Extracted records:
++++++++++

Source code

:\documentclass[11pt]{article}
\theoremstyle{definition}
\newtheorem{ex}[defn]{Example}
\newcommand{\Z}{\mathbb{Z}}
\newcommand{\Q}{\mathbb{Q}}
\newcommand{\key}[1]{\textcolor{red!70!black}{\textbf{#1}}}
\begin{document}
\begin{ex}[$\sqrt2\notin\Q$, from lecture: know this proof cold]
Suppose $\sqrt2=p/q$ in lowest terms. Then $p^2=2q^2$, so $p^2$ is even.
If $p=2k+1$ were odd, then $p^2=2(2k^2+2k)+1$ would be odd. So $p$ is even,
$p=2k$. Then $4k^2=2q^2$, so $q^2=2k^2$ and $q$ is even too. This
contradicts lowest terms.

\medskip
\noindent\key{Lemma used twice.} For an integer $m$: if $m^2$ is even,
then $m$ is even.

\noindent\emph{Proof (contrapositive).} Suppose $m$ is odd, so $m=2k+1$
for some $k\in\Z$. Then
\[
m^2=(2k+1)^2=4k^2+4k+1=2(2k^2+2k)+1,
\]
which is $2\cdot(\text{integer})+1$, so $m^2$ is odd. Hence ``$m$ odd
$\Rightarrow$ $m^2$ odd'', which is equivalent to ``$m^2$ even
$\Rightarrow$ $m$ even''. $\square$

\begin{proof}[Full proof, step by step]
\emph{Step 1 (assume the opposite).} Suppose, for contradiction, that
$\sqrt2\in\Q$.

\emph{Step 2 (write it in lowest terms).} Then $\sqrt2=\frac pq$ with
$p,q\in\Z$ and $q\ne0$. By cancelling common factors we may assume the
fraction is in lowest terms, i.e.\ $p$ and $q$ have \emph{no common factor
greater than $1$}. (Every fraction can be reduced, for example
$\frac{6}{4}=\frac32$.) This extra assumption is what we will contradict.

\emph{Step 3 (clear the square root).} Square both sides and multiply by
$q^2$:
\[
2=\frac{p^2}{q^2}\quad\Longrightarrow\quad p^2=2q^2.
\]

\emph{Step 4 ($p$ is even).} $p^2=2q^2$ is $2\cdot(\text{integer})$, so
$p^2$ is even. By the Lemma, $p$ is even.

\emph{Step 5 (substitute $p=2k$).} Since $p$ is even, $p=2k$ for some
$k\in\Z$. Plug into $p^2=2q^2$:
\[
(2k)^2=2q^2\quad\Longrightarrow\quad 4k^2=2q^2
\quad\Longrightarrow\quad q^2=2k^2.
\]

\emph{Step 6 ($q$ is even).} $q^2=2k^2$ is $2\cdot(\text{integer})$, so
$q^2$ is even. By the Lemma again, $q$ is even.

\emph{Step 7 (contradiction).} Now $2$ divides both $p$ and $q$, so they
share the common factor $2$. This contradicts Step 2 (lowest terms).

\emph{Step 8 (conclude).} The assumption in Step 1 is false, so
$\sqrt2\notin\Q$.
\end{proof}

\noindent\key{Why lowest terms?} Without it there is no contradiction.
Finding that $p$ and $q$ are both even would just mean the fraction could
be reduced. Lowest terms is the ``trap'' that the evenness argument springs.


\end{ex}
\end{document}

++++++++++

YOUR INSTRUCTIONS: Where a line of the data holds the word "begin", copy that line.

EXERCISE OUTPUT:
\begin{document}
\begin{ex}[$\sqrt2\notin\Q$, from lecture: know this proof cold]
\begin{proof}[Full proof, step by step]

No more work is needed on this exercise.